Posted by: clett | Apr 4, 2008 3:52:23 AM
The batteries provide a margin of safety and I could see this in a UAV. This craft would be very quiet.
Posted by: sjc | Apr 4, 2008 6:44:03 AM
Use liquid methane instead.
Posted by: Jim | Apr 4, 2008 10:38:51 AM
You could use methanol. DMFCs are coming along and as long as you do not need much power for now, it might work.
Posted by: sjc | Apr 4, 2008 11:12:51 AM
cyber@terrorist.com
I have emailed the site manager. We will see if we can put an end to your stupidity.
Posted by: sjc | Apr 4, 2008 2:29:38 PM
Why do you hate America?
Posted by: cyber terrorist | Apr 5, 2008 12:58:21 PM
cyber terrorist, because you cannot resist the urge to post nonsense on this blog, I am forced to ban you from posting.

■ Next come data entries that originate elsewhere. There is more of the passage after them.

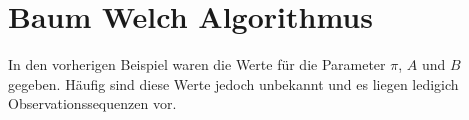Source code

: 


\section{Baum Welch Algorithmus}
In den vorherigen Beispiel waren die Werte für die Parameter $\pi$, $A$ und $B$ gegeben.
Häufig sind diese Werte jedoch unbekannt und es liegen ledigich Observationssequenzen vor.




















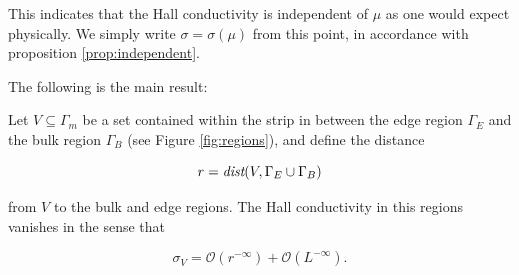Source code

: \documentclass[12pt, letterpaper]{article}
\begin{document}
This indicates that the Hall conductivity is independent of $\mu$ as one would expect physically. We simply write $\sigma=\sigma(\mu)$ from this point, in accordance with proposition \ref{prop:independent}. 

The following is the main result:

\begin{theorem}
Let $V \subseteq \Gamma_m$ be a set contained within the strip in between the edge region $\Gamma_E$ and the bulk region $\Gamma_B$ (see Figure \ref{fig:regions}), and define the distance

\[r = \emph{dist}(V, \Gamma_E \cup \Gamma_B)\]

from $V$ to the bulk and edge regions. The Hall conductivity in this regions vanishes in the sense that

\[\sigma_V = \mathcal{O}(r^{-\infty}) + \mathcal{O}(L^{-\infty}).\]

\end{theorem}
\end{document}
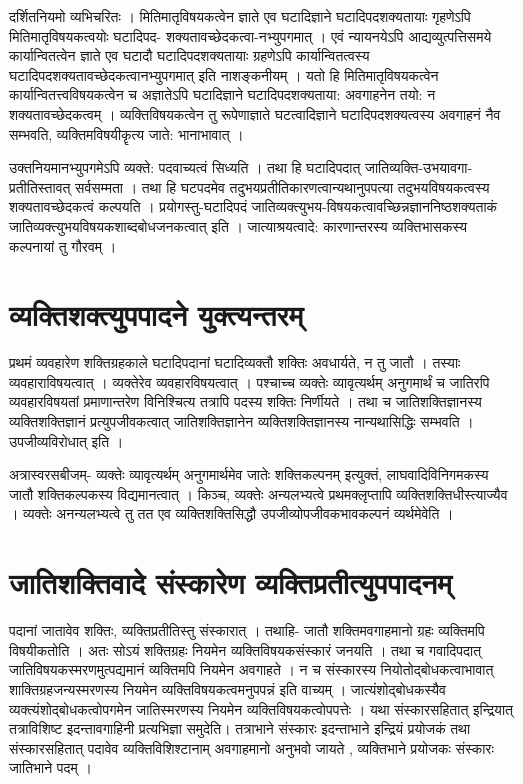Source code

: {दर्शितनियमो व्यभिचरितः । मितिमातृविषयकत्वेन ज्ञाते एव घटादिज्ञाने घटादिपदशक्यतायाः गृहणेऽपि मितिमातृविषयकत्वयोः घटादिपद- शक्यतावच्छेदकत्वा-नभ्युपगमात् । एवं न्यायनयेऽपि आद्यव्युत्पत्तिसमये कार्यान्वितत्वेन ज्ञाते एव घटादौ घटादिपदशक्यतायाः ग्रहणेऽपि कार्यान्वितत्वस्य घटादिपदशक्यतावच्छेदकत्वानभ्युपगमात् इति नाशङ्कनीयम् । यतो हि मितिमातृविषयकत्वेन कार्यान्वितत्त्वविषयकत्वेन च अज्ञातेऽपि घटादिज्ञाने घटादिपदशक्यताया: अवगाहनेन तयो: न शक्यतावच्छेदकत्वम् । व्यक्तिविषयकत्वेन तु रूपेणाज्ञाते घटत्वादिज्ञाने घटादिपदशक्यत्वस्य अवगाहनं नैव सम्भवति, व्यक्तिमविषयीकॄत्य जाते: भानाभावात् । 

उक्तनियमानभ्युपगमेऽपि व्यक्ते: पदवाच्यत्वं सिध्यति । तथा हि घटादिपदात् जातिव्यक्ति-उभयावगा-प्रतीतिस्तावत् सर्वसम्मता । तथा हि घटपदमेव तदुभयप्रतीतिकारणत्वान्यथानुपपत्या तदुभयविषयकत्वस्य शक्यतावच्छेदकत्वं कल्पयति । प्रयोगस्तु-घटादिपदं जातिव्यक्त्युभय-विषयकत्वावच्छिन्नज्ञाननिष्ठशक्यताकं जातिव्यक्त्युभयविषयकशाब्दबोधजनकत्वात् इति । जात्याश्रयत्वादे: कारणान्तरस्य व्यक्तिभासकस्य कल्पनायां तु गौरवम् । 

\section*{व्यक्तिशक्त्युपपादने युक्त्यन्तरम्} 

प्रथमं व्यवहारेण शक्तिग्रहकाले घटादिपदानां घटादिव्यक्तौ शक्तिः अवधार्यते, न तु जातौ । तस्याः व्यवहाराविषयत्वात् । व्यक्तेरेव व्यवहारविषयत्वात् । पश्चाच्च व्यक्तेः व्यावृत्यर्थम् अनुगमार्थं च जातिरपि व्यवहारविषयतां प्रमाणान्तरेण विनिश्चित्य तत्रापि पदस्य शक्तिः निर्णीयते । तथा च जातिशक्तिज्ञानस्य व्यक्तिशक्तिज्ञानं प्रत्युपजीवकत्वात् जातिशक्तिज्ञानेन व्यक्तिशक्तिज्ञानस्य नान्यथासिद्धिः सम्भवति । उपजीव्यविरोधात् इति । 

अत्रास्वरसबीजम्- व्यक्तेः व्यावृत्यर्थम् अनुगमार्थमेव जातेः शक्तिकल्पनम् इत्युक्तं, लाघवादिविनिगमकस्य जातौ शक्तिकल्पकस्य विद्यमानत्वात् । किञ्च, व्यक्तेः अन्यलभ्यत्वे प्रथमक्लृप्तापि व्यक्तिशक्तिधीस्त्याज्यैव । व्यक्तेः अनन्यलभ्यत्वे तु तत एव व्यक्तिशक्तिसिद्धौ उपजीव्योपजीवकभावकल्पनं व्यर्थमेवेति । 

\section*{जातिशक्तिवादे संस्कारेण व्यक्तिप्रतीत्युपपादनम्}

पदानां जातावेव शक्तिः, व्यक्तिप्रतीतिस्तु संस्कारात् । तथाहि- जातौ शक्तिमवगाहमानो ग्रहः व्यक्तिमपि विषयीकतोति । अतः सोऽयं शक्तिग्रहः नियमेन व्यक्तिविषयकसंस्कारं जनयति । तथा च गवादिपदात् जातिविषयकस्मरणमुत्पद्यमानं व्यक्तिमपि नियमेन अवगाहते । न च संस्कारस्य नियोतोद्बोधकत्वाभावात् शाक्तिग्रहजन्यस्मरणस्य नियमेन व्यक्तिविषयकत्वमनुपपन्नं इति वाच्यम् । जात्यंशोद्बोधकस्यैव व्यक्त्यंशोद्बोधकत्वोपगमेन जातिस्मरणस्य नियमेन व्यक्तिविषयकत्वोपपत्तेः । यथा संस्कारसहितात् इन्द्रियात् तत्राविशिष्ट इदन्तावगाहिनी प्रत्यभिज्ञा  समुदेति। तत्राभाने संस्कारः इदन्ताभाने इन्द्रियं प्रयोजकं तथा संस्कारसहितात् पदावेव व्यक्तिविशिश्टानाम्  अवगाहमानो अनुभवो जायते , व्यक्तिभाने प्रयोजकः संस्कारः जातिभाने पदम् ।

}
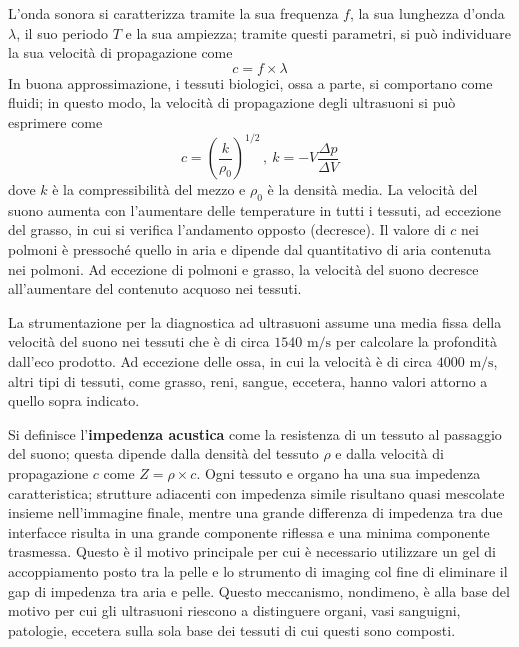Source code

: \documentclass[11pt, a4paper]{scrartcl}
\theoremstyle{style}
\theoremstyle{style1}
\numberwithin{equation}{subsection}
\begin{document}
L'onda sonora si caratterizza tramite la sua frequenza $f$, la sua lunghezza d'onda $\lambda $, il suo periodo $T$ e la sua ampiezza; tramite questi parametri, si pu\`o individuare la sua velocit\`a di propagazione come 
\begin{equation}
	c = f \times \lambda 
\end{equation}
In buona approssimazione, i tessuti biologici, ossa a parte, si comportano come fluidi; in questo modo, la velocit\`a di propagazione degli ultrasuoni si pu\`o esprimere come
\begin{equation}
	c = \left(\frac{k}{\rho _0}\right) ^{1 / 2} \, , \ k = - V \frac{\Delta p}{\Delta V}
\end{equation}
dove $k$ \`e la compressibilit\`a del mezzo e $\rho _0$ \`e la densit\`a media.
La velocit\`a del suono aumenta con l'aumentare delle temperature in tutti i tessuti, ad eccezione del grasso, in cui si verifica l'andamento opposto (decresce).
Il valore di $c$ nei polmoni \`e pressoch\'e quello in aria e dipende dal quantitativo di aria contenuta nei polmoni.
Ad eccezione di polmoni e grasso, la velocit\`a del suono decresce all'aumentare del contenuto acquoso nei tessuti.

La strumentazione per la diagnostica ad ultrasuoni assume una media fissa della velocit\`a del suono nei tessuti che \`e di circa $1540 \text{ m}/\text{s}$ per calcolare la profondit\`a dall'eco prodotto.
Ad eccezione delle ossa, in cui la velocit\`a \`e di circa $4000\text{ m}/\text{s}$, altri tipi di tessuti, come grasso, reni, sangue, eccetera, hanno valori attorno a quello sopra indicato.

Si definisce l'\textbf{impedenza acustica} come la resistenza di un tessuto al passaggio del suono; questa dipende dalla densit\`a del tessuto $\rho $ e dalla velocit\`a di propagazione $c$ come $Z = \rho \times c$.
Ogni tessuto e organo ha una sua impedenza caratteristica; strutture adiacenti con impedenza simile risultano quasi mescolate insieme nell'immagine finale, mentre una grande differenza di impedenza tra due interfacce risulta in una grande componente riflessa e una minima componente trasmessa.
Questo \`e il motivo principale per cui \`e necessario utilizzare un gel di accoppiamento posto tra la pelle e lo strumento di imaging col fine di eliminare il gap di impedenza tra aria e pelle.
Questo meccanismo, nondimeno, \`e alla base del motivo per cui gli ultrasuoni riescono a distinguere organi, vasi sanguigni, patologie, eccetera sulla sola base dei tessuti di cui questi sono composti.
\end{document}

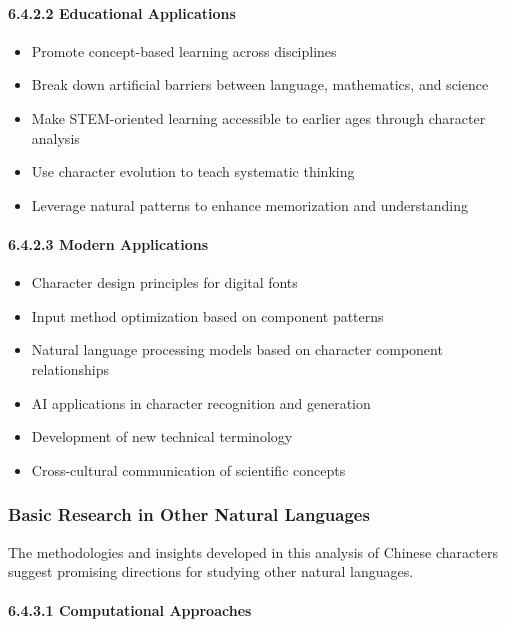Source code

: \documentclass[11pt,letterpaper]{article}
\begin{document}
\paragraph{6.4.2.2 Educational
Applications}\label{educational-applications}

\begin{itemize}
\tightlist
\item
  Promote concept-based learning across disciplines
\item
  Break down artificial barriers between language, mathematics, and
  science
\item
  Make STEM-oriented learning accessible to earlier ages through
  character analysis
\item
  Use character evolution to teach systematic thinking
\item
  Leverage natural patterns to enhance memorization and understanding
\end{itemize}

\paragraph{6.4.2.3 Modern Applications}\label{modern-applications}

\begin{itemize}
\tightlist
\item
  Character design principles for digital fonts
\item
  Input method optimization based on component patterns
\item
  Natural language processing models based on character component
  relationships
\item
  AI applications in character recognition and generation
\item
  Development of new technical terminology
\item
  Cross-cultural communication of scientific concepts
\end{itemize}

\subsubsection{Basic Research in Other Natural Languages}\label{basic-research-in-other-natural-languages}

The methodologies and insights developed in this analysis of Chinese
characters suggest promising directions for studying other natural
languages.

\paragraph{6.4.3.1 Computational Approaches}\label{computational-approaches}
\end{document}
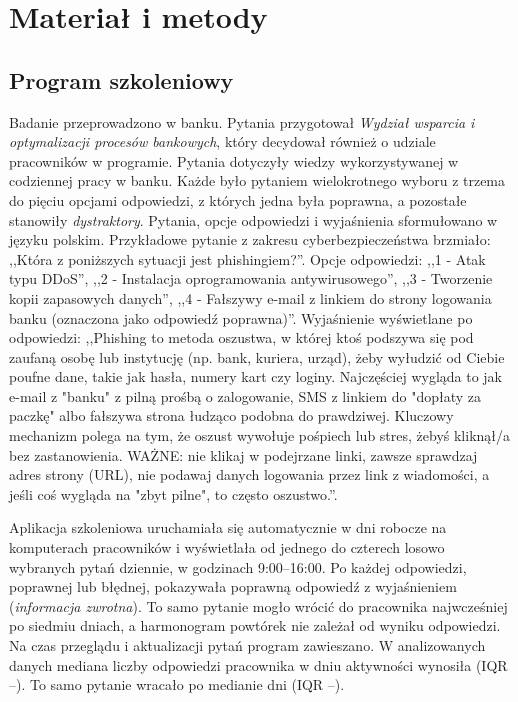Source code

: \section{Materiał i metody}

\subsection{Program szkoleniowy}
Badanie przeprowadzono w banku. Pytania przygotował \textit{Wydział wsparcia i optymalizacji procesów
bankowych}, który decydował również o udziale pracowników w programie. Pytania dotyczyły wiedzy
wykorzystywanej w codziennej pracy w banku. Każde było pytaniem wielokrotnego wyboru z trzema do pięciu
opcjami odpowiedzi, z których jedna była poprawna, a pozostałe stanowiły \emph{dystraktory}.
Pytania, opcje odpowiedzi i wyjaśnienia sformułowano w języku polskim. Przykładowe pytanie z zakresu cyberbezpieczeństwa brzmiało:
,,Która z poniższych sytuacji jest phishingiem?''. Opcje odpowiedzi: 
,,1 - Atak typu DDoS'',
,,2 - Instalacja oprogramowania antywirusowego'',
,,3 - Tworzenie kopii zapasowych danych'',
,,4 - Fałszywy e-mail z linkiem do strony logowania banku (oznaczona jako odpowiedź poprawna)''.
Wyjaśnienie wyświetlane po odpowiedzi:
,,Phishing to metoda oszustwa, w której ktoś podszywa się pod zaufaną osobę lub instytucję (np. bank, kuriera, urząd), żeby wyłudzić od Ciebie poufne dane, takie jak hasła, numery kart czy loginy. Najczęściej wygląda to jak e-mail z "banku" z pilną prośbą o zalogowanie, SMS z linkiem do "dopłaty za paczkę" albo fałszywa strona łudząco podobna do prawdziwej. Kluczowy mechanizm polega na tym, że oszust wywołuje pośpiech lub stres, żebyś kliknął/a bez zastanowienia. WAŻNE: nie klikaj w podejrzane linki, zawsze sprawdzaj adres strony (URL), nie podawaj danych logowania przez link z wiadomości, a jeśli coś wygląda na "zbyt pilne", to często oszustwo.''.

Aplikacja szkoleniowa uruchamiała się automatycznie w dni robocze na komputerach pracowników
i wyświetlała od jednego do czterech losowo wybranych pytań dziennie, w godzinach 9:00--16:00.
Po każdej odpowiedzi, poprawnej lub błędnej, pokazywała poprawną odpowiedź z wyjaśnieniem (\emph{informacja zwrotna}). To samo pytanie
mogło wrócić do pracownika najwcześniej po siedmiu dniach, a harmonogram powtórek nie zależał od wyniku
odpowiedzi. Na czas przeglądu i aktualizacji pytań program zawieszano. W analizowanych danych mediana
liczby odpowiedzi pracownika w dniu aktywności wynosiła \DailyMedian{} (IQR \DailyQOne--\DailyQThree).
To samo pytanie wracało po medianie \GapMedian{} dni (IQR \GapQOne--\GapQThree).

Do not post here again or I will contact your ISP and have your account cancelled. We will see how you behave with no internet access.
Posted by: sjc | Apr 6, 2008 1:52:59 PM
I did not post that last message. Again we have a problem with identifying people and keeping spammers and flamers off this site.
The way that other sites do it is a password sent to the email. If it is a phony email, no password.
Posted by: sjc | Apr 8, 2008 10:55:02 AM
kjm
Posted by: | Apr 11, 2008 8:43:31 AM
Any fuel derived from vegetation will create only extreme disasters for food supply(it already is), for soil fertility and so on. Also the overall destruction(per unit of fuel) to ecology from the back end processes in creating thse bio-fuels are worse than that caused by petroleum products. The best thing until there is new technology is to build fuel effcient cars and planes. Its commendable Boeing investing in new technology.
Posted by: Karan | Apr 23, 2008 9:14:15 AM
What baffles me is why some many scientist, engineers and so called green energy companies, have ignored the zero point fuelless energy avialble in unlimited quantities with no fuel problems of any kind. It appears the status quo which is destroying our earth has complete control over science as well as energy. If not,then why not use a fuelless motor to run your plane where no fuel cell for fuel is required? This technology must be brought out and used! It has been ignoed much too long!
Posted by: Rig | May 27, 2008 11:27:00 PM
Hi this is a nice step for saving our Earth's environment.
Can the same technology be used in automobiles.